<antirez>

antirez 69 days ago. 136769 views.
Until a few months ago, for me streams were no more than an interesting and relatively straightforward concept in the context of messaging. After Kafka popularized the concept, I mostly investigated their usefulness in the case of Disque, a message queue that is now headed to be translated into a Redis 4.2 module. Later I decided that Disque was all about AP messaging, which is, fault tolerance and guarantees of delivery without much efforts from the client, so I decided that the concept of streams was not a good match in that case.
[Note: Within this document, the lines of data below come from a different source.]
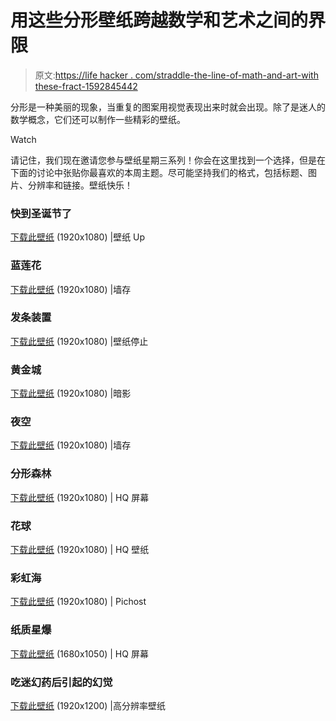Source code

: # 用这些分形壁纸跨越数学和艺术之间的界限

> 原文:[https://life hacker . com/straddle-the-line-of-math-and-art-with these-fract-1592845442](https://lifehacker.com/straddle-the-line-between-math-and-art-with-these-fract-1592845442)

分形是一种美丽的现象，当重复的图案用视觉表现出来时就会出现。除了是迷人的数学概念，它们还可以制作一些精彩的壁纸。

Watch

请记住，我们现在邀请您参与壁纸星期三系列！你会在这里找到一个选择，但是在下面的讨论中张贴你最喜欢的本周主题。尽可能坚持我们的格式，包括标题、图片、分辨率和链接。壁纸快乐！

### 快到圣诞节了

[下载此壁纸](http://www.wallpaperup.com/258243/abstract_fractals_digital_art_fractal.html) (1920x1080) |壁纸 Up

### 蓝莲花

[下载此壁纸](http://www.wallsave.com/wallpapers/1920x1080/fractal/789474/fractal-widescreen-789474.jpg) (1920x1080) |墙存

### 发条装置

[下载此壁纸](http://www.wallpaperstop.com/wallpapers/3d-wallpapers/fractal-wallpapers/hd-fractal-wallpaper-1920x1080-1205014.html) (1920x1080) |壁纸停止

### 黄金城

[下载此壁纸](http://shadowness.com/thargor6/bipolar) (1920x1080) |暗影

### 夜空

[下载此壁纸](http://www.wallsave.com/wallpapers/1920x1080/fractal/1046691/fractal-1046691.jpg) (1920x1080) |墙存

### 分形森林

[下载此壁纸](http://hqscreen.com/abstract-fractals-fractal-wallpaper-48785/) (1920x1080) | HQ 屏幕

### 花球

[下载此壁纸](http://hqwallpapers.org/abstract-fractals-digital-art-fractal-wallpaper-15313/) (1920x1080) | HQ 壁纸

### 彩虹海

[下载此壁纸](http://pichost.me/1555553/) (1920x1080) | Pichost

### 纸质星爆

[下载此壁纸](http://hqscreen.com/abstract-fractals-fractal-wallpaper-50807/) (1680x1050) | HQ 屏幕

### 吃迷幻药后引起的幻觉

[下载此壁纸](http://www.high-resolution-wallpapers.com/always-the-sun-77524) (1920x1200) |高分辨率壁纸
However, at the same time, there was a problem in Redis, that was not taking me relaxed about the data structures exported by default. There is some kind of gap between Redis lists, sorted sets, and Pub/Sub capabilities. You can kindly use all these tools in order to model a sequence of messages or events, but with different tradeoffs. Sorted sets are memory hungry, can’t model naturally the same message delivered again and again, clients can’t block for new messages. Because a sorted set is not a sequential data structure, it’s a set where elements can be moved around changing their scores: no wonder if it was not a good match for things like time series. Lists have different problems creating similar applicability issues in certain use cases: you cannot explore what is in the middle of a list because the access time in that case is linear. Moreover no fan-out is possible, blocking operations on list serve a single element to a single client. Nor there was a fixed element identifier in lists, in order to say: given me things starting from that element. For one-to-many workloads there is Pub/Sub, which is great in many cases, but for certain things you do not want fire-and-forget: to retain a history is important, not just to refetch messages after a disconnection, also because certain list of messages, like time series, are very important to explore with range queries: what were my temperature readings in this 10 seconds range?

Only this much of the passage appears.